‘Hee Stef hoe gaat ‘ie?’
‘Ja ontstekinkje hier ontstekinkje daar he?’
De caissière knikt alsof hij het over moedervlekken heeft en rekent een halve liter pils met hem af.
‘Dus ze vreet me op.’ Dat is aan mij gericht. A.K.A. WTF! staat er op zijn petje.
‘Hmm?’ lijkt mij een passende repliek.
‘Nou ze heb geen rem. Mijn zus is een kannibaal, ze vreet iedereen op.’
Nu lijkt een “ok” me het beste antwoord.
‘Weetjewel?’
‘Eh nee sorry. Je zus is een kannibaal?’
‘JIJ snápt het. Ik wacht je zo even op ok?’ Hij heeft een gelaatskleur die vloeiend overgaat in zijn oogwit, dat dus niet wit is maar van eenzelfde bleekrood als zijn wangen. Hij ruikt een beetje naar nachttrein.
‘Hoezo?’
‘Dan kunnen we het er verder over hebben.’

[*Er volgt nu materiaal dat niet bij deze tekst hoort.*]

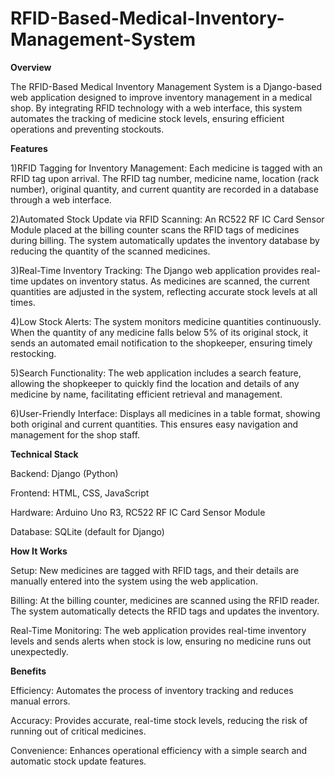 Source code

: # RFID-Based-Medical-Inventory-Management-System

**Overview**

The RFID-Based Medical Inventory Management System is a Django-based web application designed to improve inventory management in a medical shop. By integrating RFID technology with a web interface, this system automates the tracking of medicine stock levels, ensuring efficient operations and preventing stockouts.

**Features**

1)RFID Tagging for Inventory Management: Each medicine is tagged with an RFID tag upon arrival. The RFID tag number, medicine name, location (rack number), original quantity, and current quantity are recorded in a database through a web interface.

2)Automated Stock Update via RFID Scanning: An RC522 RF IC Card Sensor Module placed at the billing counter scans the RFID tags of medicines during billing. The system automatically updates the inventory database by reducing the quantity of the scanned medicines.

3)Real-Time Inventory Tracking: The Django web application provides real-time updates on inventory status. As medicines are scanned, the current quantities are adjusted in the system, reflecting accurate stock levels at all times.

4)Low Stock Alerts: The system monitors medicine quantities continuously. When the quantity of any medicine falls below 5% of its original stock, it sends an automated email notification to the shopkeeper, ensuring timely restocking.

5)Search Functionality: The web application includes a search feature, allowing the shopkeeper to quickly find the location and details of any medicine by name, facilitating efficient retrieval and management.

6)User-Friendly Interface: Displays all medicines in a table format, showing both original and current quantities. This ensures easy navigation and management for the shop staff.

**Technical Stack**

Backend: Django (Python)

Frontend: HTML, CSS, JavaScript

Hardware: Arduino Uno R3, RC522 RF IC Card Sensor Module

Database: SQLite (default for Django)

**How It Works**

Setup: New medicines are tagged with RFID tags, and their details are manually entered into the system using the web application.

Billing: At the billing counter, medicines are scanned using the RFID reader. The system automatically detects the RFID tags and updates the inventory.

Real-Time Monitoring: The web application provides real-time inventory levels and sends alerts when stock is low, ensuring no medicine runs out unexpectedly.

**Benefits**

Efficiency: Automates the process of inventory tracking and reduces manual errors.

Accuracy: Provides accurate, real-time stock levels, reducing the risk of running out of critical medicines.

Convenience: Enhances operational efficiency with a simple search and automatic stock update features.
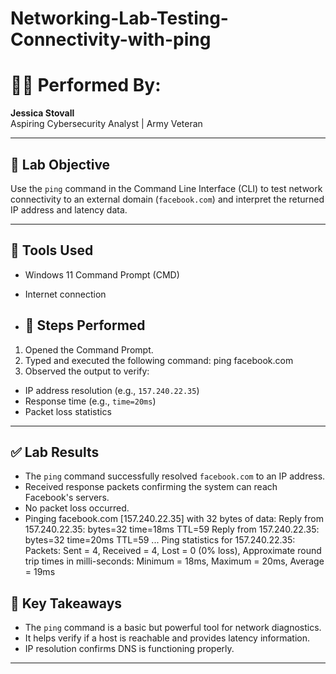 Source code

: # Networking-Lab-Testing-Connectivity-with-ping
# 🧍🏽 Performed By:
**Jessica Stovall**  
Aspiring Cybersecurity Analyst | Army Veteran 

---

## 📌 Lab Objective
Use the `ping` command in the Command Line Interface (CLI) to test network connectivity to an external domain (`facebook.com`) and interpret the returned IP address and latency data.

---

## 🧰 Tools Used
- Windows 11 Command Prompt (CMD)
- Internet connection

- ## 🧪 Steps Performed
1. Opened the Command Prompt.
2. Typed and executed the following command: ping facebook.com
3. Observed the output to verify:
- IP address resolution (e.g., `157.240.22.35`)
- Response time (e.g., `time=20ms`)
- Packet loss statistics

---

## ✅ Lab Results
- The `ping` command successfully resolved `facebook.com` to an IP address.
- Received response packets confirming the system can reach Facebook's servers.
- No packet loss occurred.
- Pinging facebook.com [157.240.22.35] with 32 bytes of data:
Reply from 157.240.22.35: bytes=32 time=18ms TTL=59
Reply from 157.240.22.35: bytes=32 time=20ms TTL=59
...
Ping statistics for 157.240.22.35:
Packets: Sent = 4, Received = 4, Lost = 0 (0% loss),
Approximate round trip times in milli-seconds:
Minimum = 18ms, Maximum = 20ms, Average = 19ms

## 🧠 Key Takeaways
- The `ping` command is a basic but powerful tool for network diagnostics.
- It helps verify if a host is reachable and provides latency information.
- IP resolution confirms DNS is functioning properly.

---
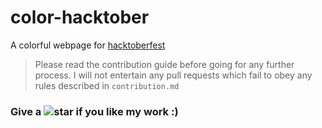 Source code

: # color-hacktober

A colorful webpage for [hacktoberfest](https://hacktoberfest.digitalocean.com/)

> Please read the contribution guide before going for any further process. I will not entertain any pull requests which fail to obey any rules described in `contribution.md`

### Give a ![star][icon] if you like my work :)

[icon]: https://cdn0.iconfinder.com/data/icons/small-n-flat/24/678064-star-24.png
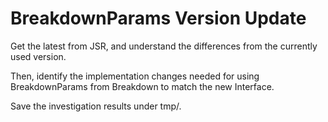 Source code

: # BreakdownParams Version Update
Get the latest from JSR,
and understand the differences from the currently used version.

Then, identify the implementation changes needed for using BreakdownParams from Breakdown to match the new Interface.

Save the investigation results under tmp/. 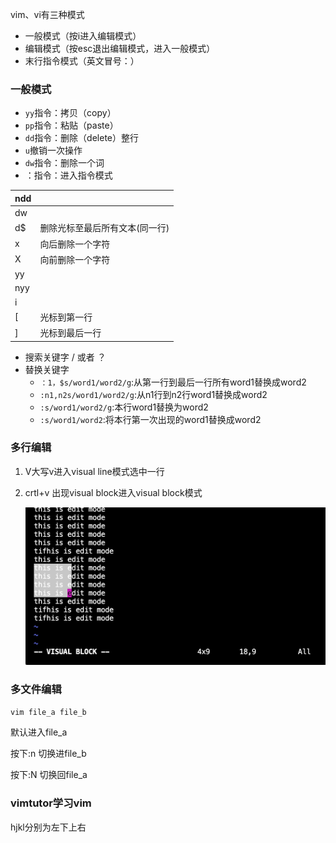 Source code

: vim、vi有三种模式

- 一般模式（按i进入编辑模式）
- 编辑模式（按esc退出编辑模式，进入一般模式）
- 末行指令模式（英文冒号：）



### 一般模式

- `yy`指令：拷贝（copy）
- `pp`指令：粘贴（paste）
- `dd`指令：删除（delete）整行
- `u`撤销一次操作
- `dw`指令：删除一个词
- ：指令：进入指令模式

| ndd  |                                |
| ---- | ------------------------------ |
| dw   |                                |
| d$   | 删除光标至最后所有文本(同一行) |
| x    | 向后删除一个字符               |
| X    | 向前删除一个字符               |
| yy   |                                |
| nyy  |                                |
| i    |                                |
| [    | 光标到第一行                   |
| ]    | 光标到最后一行                 |

- 搜索关键字 / 或者 ？
- 替换关键字
  - `：1，$s/word1/word2/g`:从第一行到最后一行所有word1替换成word2
  - `:n1,n2s/word1/word2/g`:从n1行到n2行word1替换成word2
  - `:s/word1/word2/g`:本行word1替换为word2
  - `:s/word1/word2`:将本行第一次出现的word1替换成word2



### 多行编辑

1. V大写v进入visual line模式选中一行

2. crtl+v 出现visual block进入visual block模式

   <img src="vim.assets/image-20210805181651098.png" alt="iage-20210805181651098" style="zoom:50%;" />

### 多文件编辑

`vim file_a file_b`

默认进入file_a

按下:n 切换进file_b

按下:N 切换回file_a







### vimtutor学习vim

hjkl分别为左下上右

Waarom ook niet, denk ik terwijl ik mijn tas volprop met een grote hoeveelheid fruit en groenten - ik zit namelijk op dag drie van een zelfopgelegde detoxweek, dus iedere afleiding van het constant aanwezige niet-eten is welkom. Die helse zevendaagse legde ik mijzelf op na een bierdoordrenkt weekend en nu eet ik slechts fruit, groenten en noten, oftewel: geen zuivel, granen, vlees, alcohol of suiker (geen Caramac, geen Ritter Sport Trauben und Nüssen, geen ontbijtkoek, geen kokindjes) en ook geen koffie of sigaretten. Oftewel: de hel. Op dag één was me al duidelijk dat een detox ook wel het allerkutste op aarde genoemd mag worden. Op dag drie klinkt kannibalisme aantrekkelijk onder het juk van mijn ongekende hongerklop.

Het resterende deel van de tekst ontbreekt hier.